::: Stored data :::
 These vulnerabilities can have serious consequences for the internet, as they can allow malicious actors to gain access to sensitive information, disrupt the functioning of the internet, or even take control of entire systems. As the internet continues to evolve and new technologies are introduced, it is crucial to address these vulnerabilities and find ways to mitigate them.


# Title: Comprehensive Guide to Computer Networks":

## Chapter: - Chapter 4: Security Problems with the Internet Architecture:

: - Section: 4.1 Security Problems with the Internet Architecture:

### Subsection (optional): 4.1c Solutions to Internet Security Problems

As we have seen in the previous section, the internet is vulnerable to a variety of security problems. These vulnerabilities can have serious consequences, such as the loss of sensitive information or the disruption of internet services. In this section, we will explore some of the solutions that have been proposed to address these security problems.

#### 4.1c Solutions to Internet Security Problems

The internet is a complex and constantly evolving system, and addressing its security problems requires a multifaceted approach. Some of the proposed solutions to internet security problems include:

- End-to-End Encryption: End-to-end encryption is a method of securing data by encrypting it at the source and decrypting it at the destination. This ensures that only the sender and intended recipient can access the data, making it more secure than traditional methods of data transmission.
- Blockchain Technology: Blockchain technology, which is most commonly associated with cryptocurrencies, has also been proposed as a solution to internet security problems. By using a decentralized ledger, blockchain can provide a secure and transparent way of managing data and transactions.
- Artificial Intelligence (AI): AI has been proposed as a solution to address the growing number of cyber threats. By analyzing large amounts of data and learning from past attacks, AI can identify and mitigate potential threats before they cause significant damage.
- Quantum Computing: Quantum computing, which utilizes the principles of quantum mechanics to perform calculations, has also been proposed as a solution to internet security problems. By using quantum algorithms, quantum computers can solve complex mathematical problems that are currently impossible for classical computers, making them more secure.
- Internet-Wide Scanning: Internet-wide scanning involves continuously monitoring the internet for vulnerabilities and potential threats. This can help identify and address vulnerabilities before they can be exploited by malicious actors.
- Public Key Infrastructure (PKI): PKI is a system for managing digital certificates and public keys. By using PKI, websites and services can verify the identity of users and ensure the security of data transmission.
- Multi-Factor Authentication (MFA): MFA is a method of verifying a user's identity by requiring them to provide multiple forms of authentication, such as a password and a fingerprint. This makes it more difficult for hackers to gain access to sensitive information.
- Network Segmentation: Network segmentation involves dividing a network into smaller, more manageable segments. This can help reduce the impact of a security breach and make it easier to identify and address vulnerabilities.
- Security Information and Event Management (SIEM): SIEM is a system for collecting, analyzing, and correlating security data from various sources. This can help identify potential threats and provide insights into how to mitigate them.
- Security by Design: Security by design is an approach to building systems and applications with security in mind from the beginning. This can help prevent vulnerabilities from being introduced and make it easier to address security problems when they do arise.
:::
- Exercise objective: Please give an exact copy of the entries above, from the line with "## Chapter: - Chapter" down to the line with "### Subsection (optional): 4.1c", inclusive, and nothing else.

- Result:
## Chapter: - Chapter 4: Security Problems with the Internet Architecture:

: - Section: 4.1 Security Problems with the Internet Architecture:

### Subsection (optional): 4.1c Solutions to Internet Security Problems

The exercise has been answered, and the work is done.